In other words: you're doing a lot of thinking about how to achieve a goal,
but have you considered that the goal may have been hasty and not give you
what you want, or may not give you what you want efficiently? You don't
necessarily need $1m to do substantial things, or to run a company that can
make a difference to African villages. You might do, sure, but I'd want to be
certain that I wasn't making an assumption before drawing up a plan that will
rule a significant portion of my life.

If $1m does turn out to be vital to your requirements, do you need to raise it
yourself? Could you instead raise a small amount, launch a startup that helps
African villages, and get someone else to invest the million?

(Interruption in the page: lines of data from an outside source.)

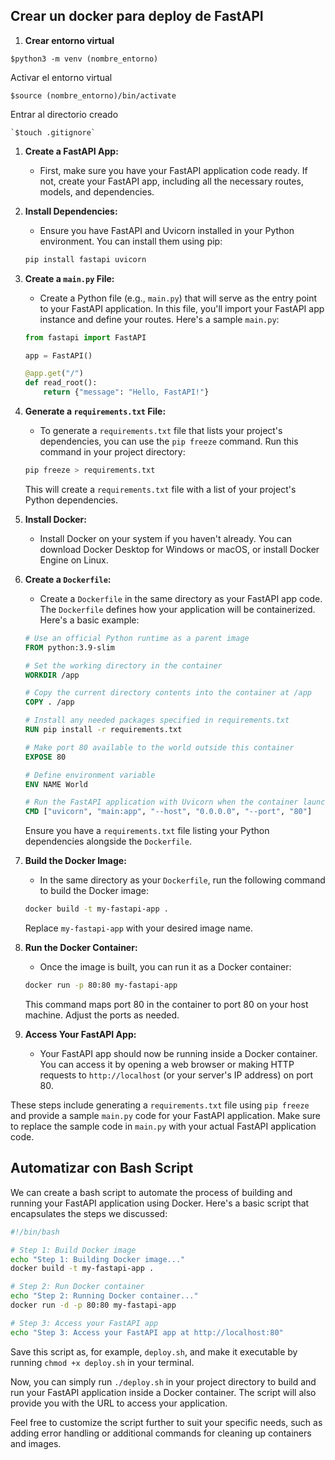 ## Crear un docker para deploy de FastAPI

1. **Crear entorno virtual**

 `$python3 -m venv (nombre_entorno)`

   Activar el entorno virtual

   `$source (nombre_entorno)/bin/activate`

   Entrar al directorio creado   
    
    `$touch .gitignore`

1. **Create a FastAPI App:**
   - First, make sure you have your FastAPI application code ready. If not, create your FastAPI app, including all the necessary routes, models, and dependencies.

2. **Install Dependencies:**
   - Ensure you have FastAPI and Uvicorn installed in your Python environment. You can install them using pip:

   ```bash
   pip install fastapi uvicorn
   ```

3. **Create a `main.py` File:**
   - Create a Python file (e.g., `main.py`) that will serve as the entry point to your FastAPI application. In this file, you'll import your FastAPI app instance and define your routes. Here's a sample `main.py`:

   ```python
   from fastapi import FastAPI

   app = FastAPI()

   @app.get("/")
   def read_root():
       return {"message": "Hello, FastAPI!"}
   ```

4. **Generate a `requirements.txt` File:**
   - To generate a `requirements.txt` file that lists your project's dependencies, you can use the `pip freeze` command. Run this command in your project directory:

   ```bash
   pip freeze > requirements.txt
   ```

   This will create a `requirements.txt` file with a list of your project's Python dependencies.

5. **Install Docker:**
   - Install Docker on your system if you haven't already. You can download Docker Desktop for Windows or macOS, or install Docker Engine on Linux.

6. **Create a `Dockerfile`:**
   - Create a `Dockerfile` in the same directory as your FastAPI app code. The `Dockerfile` defines how your application will be containerized. Here's a basic example:

   ```Dockerfile
   # Use an official Python runtime as a parent image
   FROM python:3.9-slim

   # Set the working directory in the container
   WORKDIR /app

   # Copy the current directory contents into the container at /app
   COPY . /app

   # Install any needed packages specified in requirements.txt
   RUN pip install -r requirements.txt

   # Make port 80 available to the world outside this container
   EXPOSE 80

   # Define environment variable
   ENV NAME World

   # Run the FastAPI application with Uvicorn when the container launches
   CMD ["uvicorn", "main:app", "--host", "0.0.0.0", "--port", "80"]
   ```

   Ensure you have a `requirements.txt` file listing your Python dependencies alongside the `Dockerfile`.

7. **Build the Docker Image:**
   - In the same directory as your `Dockerfile`, run the following command to build the Docker image:

   ```bash
   docker build -t my-fastapi-app .
   ```

   Replace `my-fastapi-app` with your desired image name.

8. **Run the Docker Container:**
   - Once the image is built, you can run it as a Docker container:

   ```bash
   docker run -p 80:80 my-fastapi-app
   ```

   This command maps port 80 in the container to port 80 on your host machine. Adjust the ports as needed.

9. **Access Your FastAPI App:**
   - Your FastAPI app should now be running inside a Docker container. You can access it by opening a web browser or making HTTP requests to `http://localhost` (or your server's IP address) on port 80.

These steps include generating a `requirements.txt` file using `pip freeze` and provide a sample `main.py` code for your FastAPI application. Make sure to replace the sample code in `main.py` with your actual FastAPI application code.


## Automatizar con Bash Script

We can create a bash script to automate the process of building and running your FastAPI application using Docker. Here's a basic script that encapsulates the steps we discussed:

```bash
#!/bin/bash

# Step 1: Build Docker image
echo "Step 1: Building Docker image..."
docker build -t my-fastapi-app .

# Step 2: Run Docker container
echo "Step 2: Running Docker container..."
docker run -d -p 80:80 my-fastapi-app

# Step 3: Access your FastAPI app
echo "Step 3: Access your FastAPI app at http://localhost:80"
```

Save this script as, for example, `deploy.sh`, and make it executable by running `chmod +x deploy.sh` in your terminal.

Now, you can simply run `./deploy.sh` in your project directory to build and run your FastAPI application inside a Docker container. The script will also provide you with the URL to access your application.

Feel free to customize the script further to suit your specific needs, such as adding error handling or additional commands for cleaning up containers and images.
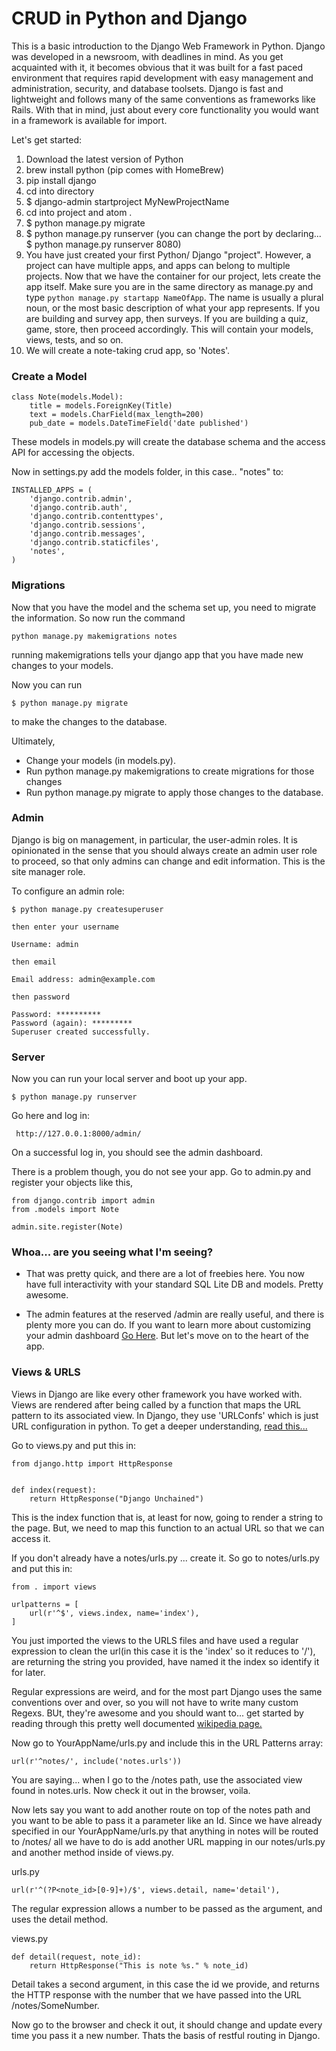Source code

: # CRUD in Python and Django

This is a basic introduction to the Django Web Framework in Python. Django was developed in a newsroom, with deadlines in mind. As you get acquainted with it, it becomes obvious that it was built for a fast paced environment that requires rapid development with easy management and administration, security, and database toolsets. Django is fast and lightweight and follows many of the same conventions as frameworks like Rails. With that in mind, just about every core functionality you would want in a framework is available for import.


Let's get started:

1. Download the latest version of Python
2. brew install python (pip comes with HomeBrew)
3. pip install django
4. cd into directory
5. $ django-admin startproject MyNewProjectName
6. cd into project and atom .
7. $ python manage.py migrate
8. $ python manage.py runserver (you can change the port by declaring... $ python manage.py runserver 8080)
9. You have just created your first Python/ Django "project".  However, a project can have multiple apps, and
apps can belong to multiple projects. Now that we have the container for our project, lets create the app itself.
Make sure you are in the same directory as manage.py and type `python manage.py startapp NameOfApp`. The name is usually a plural noun, or the most basic description of what your app represents.  If you are building and survey app, then surveys.  If you are building a quiz, game, store, then proceed accordingly. This will contain your models, views, tests, and so on.
10. We will create a note-taking crud app, so 'Notes'.


### Create a Model
```
class Note(models.Model):
    title = models.ForeignKey(Title)
    text = models.CharField(max_length=200)
    pub_date = models.DateTimeField('date published')

```

These models in models.py will create the database schema and the access API for accessing the objects.


Now in settings.py add the models folder, in this case.. "notes" to:
```
INSTALLED_APPS = (
    'django.contrib.admin',
    'django.contrib.auth',
    'django.contrib.contenttypes',
    'django.contrib.sessions',
    'django.contrib.messages',
    'django.contrib.staticfiles',
    'notes',
)
```


### Migrations

Now that you have the model and the schema set up, you need to migrate the information. So now run the command
```
python manage.py makemigrations notes
```
running makemigrations tells your django app that you have made new changes to your models.

Now you can run
```
$ python manage.py migrate
```
to make the changes to the database.




Ultimately,
* Change your models (in models.py).
* Run python manage.py makemigrations to create migrations for those changes
* Run python manage.py migrate to apply those changes to the database.



### Admin

Django is big on management, in particular, the user-admin roles.  It is opinionated in the sense that you should
always create an admin user role to proceed, so that only admins can change and edit information. This is the site manager role.

To configure an admin role:

```
$ python manage.py createsuperuser

then enter your username

Username: admin

then email

Email address: admin@example.com

then password

Password: **********
Password (again): *********
Superuser created successfully.
```


### Server

Now you can run your local server and boot up your app.

```
$ python manage.py runserver
```

Go here and log in:

```
 http://127.0.0.1:8000/admin/
```

On a successful log in, you should see the admin dashboard.


There is a problem though, you do not see your app.  Go to admin.py and register your objects like this,
```
from django.contrib import admin
from .models import Note

admin.site.register(Note)
```


### Whoa... are you seeing what I'm seeing?

* That was pretty quick, and there are a lot of freebies here.  You now have full interactivity with your
standard SQL Lite DB and models.  Pretty awesome.

* The admin features at the reserved /admin are really useful, and there is plenty more you can do.  If you want to
learn more about customizing your admin dashboard [Go Here](https://docs.djangoproject.com/en/1.8/intro/tutorial02/).  But let's move on to the heart of the app.




### Views & URLS

Views in Django are like every other framework you have worked with.  Views are rendered after being called by a function that maps the URL pattern to its associated view.  In Django, they use 'URLConfs' which is just URL configuration in python.  To get a deeper understanding, [read this...](https://docs.djangoproject.com/en/1.8/topics/http/urls/)

Go to views.py and put this in:

```
from django.http import HttpResponse


def index(request):
    return HttpResponse("Django Unchained")
```
This is the index function that is, at least for now, going to render a string to the page.  But, we need to map this function to an actual URL so that we can access it.

If you don't already have a notes/urls.py ... create it.
So go to notes/urls.py and put this in:

```
from . import views

urlpatterns = [
    url(r'^$', views.index, name='index'),
]

```
You just imported the views to the URLS files and have used a regular expression to clean the url(in this case it is the 'index' so it reduces to '/'), are returning the string you provided, have named it the index so identify it for later.

Regular expressions are weird, and for the most part Django uses the same conventions over and over, so you will not have to write many custom Regexs. BUt, they're awesome and you should want to... get started by reading through this pretty well documented [wikipedia page.](https://en.wikipedia.org/wiki/Regular_expression)

Now go to YourAppName/urls.py and include this in the URL Patterns array:
```
url(r'^notes/', include('notes.urls'))

```

You are saying... when I go to the /notes path, use the associated view found in notes.urls.  Now check it out in the browser, voila.


Now lets say you want to add another route on top of the notes path and you want to be able to pass it a parameter like an Id.  Since we have already specified in our YourAppName/urls.py that anything in notes will be routed to /notes/  all we have to do is add another URL mapping in our notes/urls.py and another method inside of views.py.



urls.py
```
url(r'^(?P<note_id>[0-9]+)/$', views.detail, name='detail'),

```
The regular expression allows a number to be passed as the argument, and uses the detail method.

views.py
```
def detail(request, note_id):
    return HttpResponse("This is note %s." % note_id)

```

Detail takes a second argument, in this case the id we provide, and returns the HTTP response with the number that we have passed into the URL   /notes/SomeNumber.


Now go to the browser and check it out, it should change and update every time you pass it a new number.
Thats the basis of restful routing in Django.
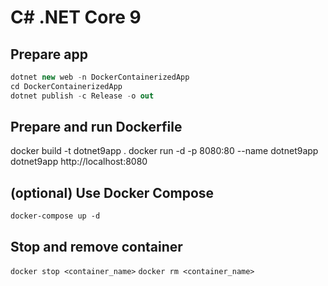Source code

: # C# .NET Core 9

## Prepare app

```csharp
dotnet new web -n DockerContainerizedApp
cd DockerContainerizedApp
dotnet publish -c Release -o out
```

## Prepare and run Dockerfile

docker build -t dotnet9app .
docker run -d -p 8080:80 --name dotnet9app dotnet9app
http://localhost:8080

## (optional) Use Docker Compose

`docker-compose up -d`

## Stop and remove container

`docker stop <container_name>`
`docker rm <container_name>`
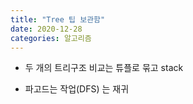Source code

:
 ```yaml
---
title: "Tree 팁 보관함"
date: 2020-12-28
categories: 알고리즘
---
```


- 두 개의 트리구조 비교는 튜플로 묶고 stack

- 파고드는 작업(DFS) 는 재귀
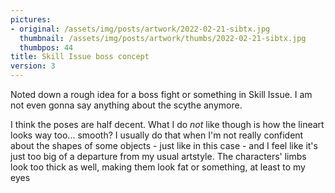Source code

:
 ```yaml
---
pictures:
- original: /assets/img/posts/artwork/2022-02-21-sibtx.jpg
  thumbnail: /assets/img/posts/artwork/thumbs/2022-02-21-sibtx.jpg
  thumbpos: 44
title: Skill Issue boss concept
version: 3
---
```

Noted down a rough idea for a boss fight or something in Skill Issue. I am not even gonna say anything about the scythe anymore.

I think the poses are half decent. What I do *not* like though is how the lineart looks way too... smooth? I usually do that when I'm not really confident about the shapes of some objects - just like in this case - and I feel like it's just too big of a departure from my usual artstyle. The characters' limbs look too thick as well, making them look fat or something, at least to my eyes
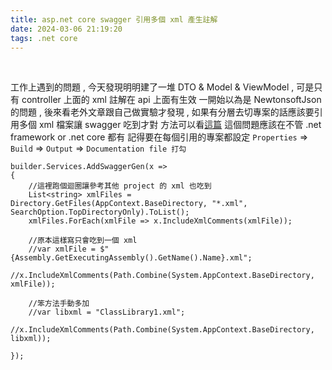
 ```yaml
---
title: asp.net core swagger 引用多個 xml 產生註解
date: 2024-03-06 21:19:20
tags: .net core
---
```

&nbsp;
<!-- more -->

工作上遇到的問題 , 今天發現明明建了一堆 DTO & Model & ViewModel , 可是只有 controller 上面的 xml 註解在 api 上面有生效
一開始以為是 NewtonsoftJson 的問題 , 後來看老外文章跟自己做實驗才發現 , 如果有分層去切專案的話應該要引用多個 xml 檔案讓 swagger 吃到才對
方法可以看[這篇](https://github.com/domaindrivendev/Swashbuckle.WebApi/issues/1387)
這個問題應該在不管 .net framework or .net core 都有
記得要在每個引用的專案都設定 `Properties` => `Build` => `Output` => `Documentation file 打勾`
```
builder.Services.AddSwaggerGen(x =>
{
	//這裡跑個迴圈讓參考其他 project 的 xml 也吃到
    List<string> xmlFiles = Directory.GetFiles(AppContext.BaseDirectory, "*.xml", SearchOption.TopDirectoryOnly).ToList();
    xmlFiles.ForEach(xmlFile => x.IncludeXmlComments(xmlFile));

	//原本這樣寫只會吃到一個 xml
    //var xmlFile = $"{Assembly.GetExecutingAssembly().GetName().Name}.xml";
    //x.IncludeXmlComments(Path.Combine(System.AppContext.BaseDirectory, xmlFile));
	
	//笨方法手動多加
	//var libxml = "ClassLibrary1.xml";
    //x.IncludeXmlComments(Path.Combine(System.AppContext.BaseDirectory, libxml));

});

```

For example, there was a couple who appeared on Dragon's Den (UK investment-
based TV programme) a while back, who had invented a water carrier that used
the rolling motion to filter the water inside as it was being carried back
from dirty creek to village. It's in use now, and has doubtless saved lives
already. It could quite conceivably still be a pipe-dream if they'd have
decided to raise all the money themselves.

------
Hubbert
No comment on whether the $1M AUD goal is reasonable (other than you have to
start where YOU are and don't let the perfect be the enemy of the good). But,
since you mentioned your age and other posters are also commenting on it:

1\. Ignore those who say "don't be so serious at 20." You're VERY WISE to
consider the path that you're on: you're not going to magically become
experienced when you reach a certain age, and it's a competitive job market,
and brutally so for the younger and less experienced. You're facing the
classic dilemma of how to get enough experience to be employable...one which
I'm also struggling with and I'm older than you. I wonder if some of the
"superstars" in your program had parents or older siblings who were in
software, to provide them with "tribal knowledge" and connections.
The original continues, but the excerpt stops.